▶ [ABOUT THIS TASK]: The word "Einschlagmuttern" marks the lines to keep; find each one in the data and copy it.
*** Opening DATASET RECORDS ***
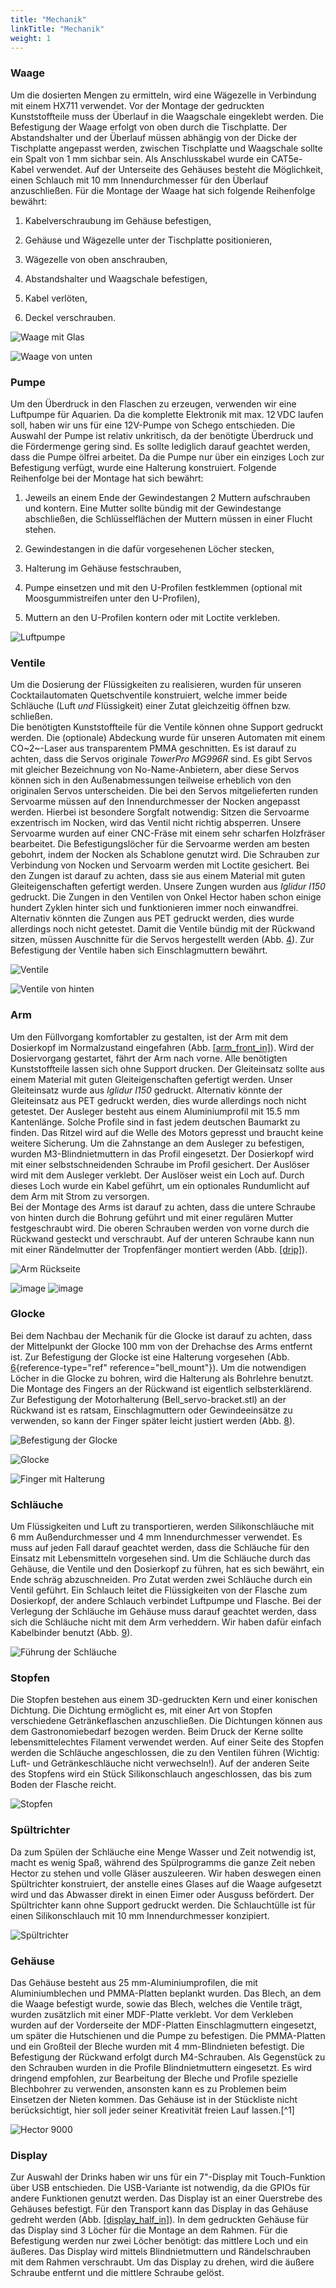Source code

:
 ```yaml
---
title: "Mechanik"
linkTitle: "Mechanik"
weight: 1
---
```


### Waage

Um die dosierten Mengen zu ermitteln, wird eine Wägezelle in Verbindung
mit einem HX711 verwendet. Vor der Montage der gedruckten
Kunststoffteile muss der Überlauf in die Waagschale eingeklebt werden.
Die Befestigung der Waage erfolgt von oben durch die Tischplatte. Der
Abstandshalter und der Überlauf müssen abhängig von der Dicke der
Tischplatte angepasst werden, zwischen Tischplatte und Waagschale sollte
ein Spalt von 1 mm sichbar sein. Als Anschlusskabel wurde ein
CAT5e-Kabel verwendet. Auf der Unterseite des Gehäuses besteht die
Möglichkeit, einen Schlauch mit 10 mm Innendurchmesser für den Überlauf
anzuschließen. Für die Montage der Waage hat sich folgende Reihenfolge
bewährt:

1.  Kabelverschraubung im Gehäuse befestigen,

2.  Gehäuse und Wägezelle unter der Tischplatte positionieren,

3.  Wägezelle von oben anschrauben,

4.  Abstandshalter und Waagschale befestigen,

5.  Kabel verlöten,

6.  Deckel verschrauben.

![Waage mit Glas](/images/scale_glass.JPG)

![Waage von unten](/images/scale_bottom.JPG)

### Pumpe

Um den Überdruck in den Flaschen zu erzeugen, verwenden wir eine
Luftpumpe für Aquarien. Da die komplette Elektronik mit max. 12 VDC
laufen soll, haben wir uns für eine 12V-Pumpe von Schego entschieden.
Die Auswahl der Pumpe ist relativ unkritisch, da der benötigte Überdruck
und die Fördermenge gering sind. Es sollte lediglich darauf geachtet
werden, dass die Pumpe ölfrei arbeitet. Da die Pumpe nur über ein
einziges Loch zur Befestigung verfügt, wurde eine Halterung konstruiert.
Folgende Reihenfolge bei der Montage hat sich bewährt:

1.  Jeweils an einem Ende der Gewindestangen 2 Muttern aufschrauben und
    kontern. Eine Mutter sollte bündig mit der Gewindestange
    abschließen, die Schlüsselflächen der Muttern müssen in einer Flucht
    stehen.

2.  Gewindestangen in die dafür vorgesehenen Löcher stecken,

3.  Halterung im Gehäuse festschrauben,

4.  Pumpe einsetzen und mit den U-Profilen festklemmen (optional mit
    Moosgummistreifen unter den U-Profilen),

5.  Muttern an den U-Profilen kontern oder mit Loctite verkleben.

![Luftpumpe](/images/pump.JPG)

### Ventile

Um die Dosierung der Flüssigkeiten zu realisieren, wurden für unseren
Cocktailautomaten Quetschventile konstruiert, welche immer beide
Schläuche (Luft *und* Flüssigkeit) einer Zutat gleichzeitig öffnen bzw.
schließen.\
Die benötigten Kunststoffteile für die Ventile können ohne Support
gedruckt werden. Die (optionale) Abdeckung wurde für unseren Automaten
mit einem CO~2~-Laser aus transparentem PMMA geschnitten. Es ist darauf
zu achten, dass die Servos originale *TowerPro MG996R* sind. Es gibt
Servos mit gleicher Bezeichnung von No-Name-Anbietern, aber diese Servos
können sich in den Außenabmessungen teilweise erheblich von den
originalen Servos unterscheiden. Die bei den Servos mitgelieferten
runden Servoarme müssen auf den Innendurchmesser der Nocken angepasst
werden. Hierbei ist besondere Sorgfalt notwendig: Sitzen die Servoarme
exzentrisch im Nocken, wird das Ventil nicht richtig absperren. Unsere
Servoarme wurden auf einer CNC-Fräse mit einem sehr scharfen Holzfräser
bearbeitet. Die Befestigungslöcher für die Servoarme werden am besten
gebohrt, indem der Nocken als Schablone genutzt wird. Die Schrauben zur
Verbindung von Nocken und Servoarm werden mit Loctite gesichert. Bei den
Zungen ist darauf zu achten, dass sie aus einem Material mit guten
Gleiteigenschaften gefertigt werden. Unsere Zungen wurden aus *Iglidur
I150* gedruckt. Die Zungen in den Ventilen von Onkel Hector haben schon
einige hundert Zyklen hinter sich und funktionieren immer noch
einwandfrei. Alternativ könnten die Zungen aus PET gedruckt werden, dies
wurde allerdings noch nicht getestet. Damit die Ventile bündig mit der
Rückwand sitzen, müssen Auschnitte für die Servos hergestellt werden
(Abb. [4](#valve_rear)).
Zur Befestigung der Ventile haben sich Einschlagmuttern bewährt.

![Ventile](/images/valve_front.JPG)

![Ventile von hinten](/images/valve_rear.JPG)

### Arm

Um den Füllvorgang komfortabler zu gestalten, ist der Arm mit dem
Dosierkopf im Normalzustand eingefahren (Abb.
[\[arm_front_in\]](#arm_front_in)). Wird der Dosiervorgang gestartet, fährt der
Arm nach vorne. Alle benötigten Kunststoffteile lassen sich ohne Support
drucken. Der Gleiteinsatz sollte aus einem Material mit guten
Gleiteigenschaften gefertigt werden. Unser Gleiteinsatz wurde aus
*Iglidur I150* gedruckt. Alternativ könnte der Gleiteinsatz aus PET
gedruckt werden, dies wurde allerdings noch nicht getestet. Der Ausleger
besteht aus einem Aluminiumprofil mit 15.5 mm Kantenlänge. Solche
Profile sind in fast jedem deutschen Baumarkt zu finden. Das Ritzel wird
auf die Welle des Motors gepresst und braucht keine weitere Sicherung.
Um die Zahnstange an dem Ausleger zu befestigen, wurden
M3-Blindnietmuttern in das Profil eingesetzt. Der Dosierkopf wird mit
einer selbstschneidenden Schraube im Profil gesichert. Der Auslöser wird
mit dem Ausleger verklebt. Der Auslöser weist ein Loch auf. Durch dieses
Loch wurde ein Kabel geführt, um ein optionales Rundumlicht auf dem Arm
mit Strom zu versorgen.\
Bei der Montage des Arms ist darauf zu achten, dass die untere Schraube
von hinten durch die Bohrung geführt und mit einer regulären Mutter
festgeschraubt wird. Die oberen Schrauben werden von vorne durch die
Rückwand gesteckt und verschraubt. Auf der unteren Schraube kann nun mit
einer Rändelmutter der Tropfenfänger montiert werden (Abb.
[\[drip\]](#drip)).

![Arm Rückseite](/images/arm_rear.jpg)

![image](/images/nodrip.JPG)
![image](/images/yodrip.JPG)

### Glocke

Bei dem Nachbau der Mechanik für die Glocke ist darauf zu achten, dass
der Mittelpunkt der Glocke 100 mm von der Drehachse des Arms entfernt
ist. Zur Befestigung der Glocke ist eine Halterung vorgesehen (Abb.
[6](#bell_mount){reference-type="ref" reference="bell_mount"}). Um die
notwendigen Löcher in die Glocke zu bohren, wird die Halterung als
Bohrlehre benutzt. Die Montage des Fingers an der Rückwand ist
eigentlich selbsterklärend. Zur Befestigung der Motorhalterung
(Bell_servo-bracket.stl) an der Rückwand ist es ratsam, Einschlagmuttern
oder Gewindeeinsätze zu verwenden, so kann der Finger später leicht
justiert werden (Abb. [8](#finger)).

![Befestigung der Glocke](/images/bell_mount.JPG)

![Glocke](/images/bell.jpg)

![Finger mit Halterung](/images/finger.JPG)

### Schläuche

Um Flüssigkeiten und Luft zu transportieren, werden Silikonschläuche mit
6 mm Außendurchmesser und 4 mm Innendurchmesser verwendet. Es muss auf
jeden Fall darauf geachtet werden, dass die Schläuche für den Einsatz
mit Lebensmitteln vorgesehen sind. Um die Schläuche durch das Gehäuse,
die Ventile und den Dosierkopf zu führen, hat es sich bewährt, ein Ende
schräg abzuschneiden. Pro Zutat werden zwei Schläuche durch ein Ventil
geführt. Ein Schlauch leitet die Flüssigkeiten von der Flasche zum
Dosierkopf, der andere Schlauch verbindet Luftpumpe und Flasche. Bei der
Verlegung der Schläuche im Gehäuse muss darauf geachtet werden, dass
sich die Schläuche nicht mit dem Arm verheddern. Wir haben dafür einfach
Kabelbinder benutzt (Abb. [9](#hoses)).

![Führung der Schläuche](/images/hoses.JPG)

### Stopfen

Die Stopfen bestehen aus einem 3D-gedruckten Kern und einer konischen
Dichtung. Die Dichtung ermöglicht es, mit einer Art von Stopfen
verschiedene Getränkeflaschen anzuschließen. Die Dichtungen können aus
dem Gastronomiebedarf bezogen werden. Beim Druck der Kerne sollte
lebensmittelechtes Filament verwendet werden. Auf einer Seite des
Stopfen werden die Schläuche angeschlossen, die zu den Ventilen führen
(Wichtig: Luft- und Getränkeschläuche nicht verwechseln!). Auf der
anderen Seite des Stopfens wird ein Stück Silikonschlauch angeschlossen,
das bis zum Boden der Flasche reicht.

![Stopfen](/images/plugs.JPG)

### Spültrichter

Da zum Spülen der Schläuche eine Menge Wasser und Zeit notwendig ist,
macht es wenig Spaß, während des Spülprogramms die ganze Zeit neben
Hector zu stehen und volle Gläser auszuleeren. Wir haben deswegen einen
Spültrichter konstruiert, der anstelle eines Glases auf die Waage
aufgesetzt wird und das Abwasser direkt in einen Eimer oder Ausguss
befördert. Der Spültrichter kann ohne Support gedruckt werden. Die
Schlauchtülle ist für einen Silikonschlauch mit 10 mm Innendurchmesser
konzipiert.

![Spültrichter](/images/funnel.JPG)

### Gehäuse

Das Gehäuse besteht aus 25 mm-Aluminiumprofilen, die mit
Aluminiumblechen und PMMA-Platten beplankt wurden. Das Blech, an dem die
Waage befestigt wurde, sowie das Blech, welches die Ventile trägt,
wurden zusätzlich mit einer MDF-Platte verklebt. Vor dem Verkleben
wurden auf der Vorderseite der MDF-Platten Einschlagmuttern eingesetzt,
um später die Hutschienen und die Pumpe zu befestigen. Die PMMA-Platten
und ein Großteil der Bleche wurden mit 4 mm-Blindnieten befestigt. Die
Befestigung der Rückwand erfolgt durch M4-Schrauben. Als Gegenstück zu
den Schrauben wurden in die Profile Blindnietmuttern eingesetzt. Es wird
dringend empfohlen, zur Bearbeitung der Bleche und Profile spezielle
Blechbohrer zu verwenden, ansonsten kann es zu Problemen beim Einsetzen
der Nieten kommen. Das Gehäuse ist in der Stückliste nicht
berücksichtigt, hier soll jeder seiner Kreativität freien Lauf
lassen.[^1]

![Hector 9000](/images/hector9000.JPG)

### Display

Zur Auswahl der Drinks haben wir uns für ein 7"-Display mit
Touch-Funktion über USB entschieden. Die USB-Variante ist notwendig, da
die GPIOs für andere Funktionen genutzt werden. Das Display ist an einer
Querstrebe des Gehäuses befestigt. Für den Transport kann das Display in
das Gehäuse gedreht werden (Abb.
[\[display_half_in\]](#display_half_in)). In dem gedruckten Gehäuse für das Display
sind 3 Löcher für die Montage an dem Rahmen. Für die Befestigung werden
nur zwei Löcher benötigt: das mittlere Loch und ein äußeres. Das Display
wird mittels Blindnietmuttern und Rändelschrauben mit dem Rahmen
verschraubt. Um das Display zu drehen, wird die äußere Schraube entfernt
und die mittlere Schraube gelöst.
*** Closing DATASET RECORDS ***
▶ [WRITTEN RESPONSE]:
Zur Befestigung der Ventile haben sich Einschlagmuttern bewährt.
(Bell_servo-bracket.stl) an der Rückwand ist es ratsam, Einschlagmuttern
wurden auf der Vorderseite der MDF-Platten Einschlagmuttern eingesetzt,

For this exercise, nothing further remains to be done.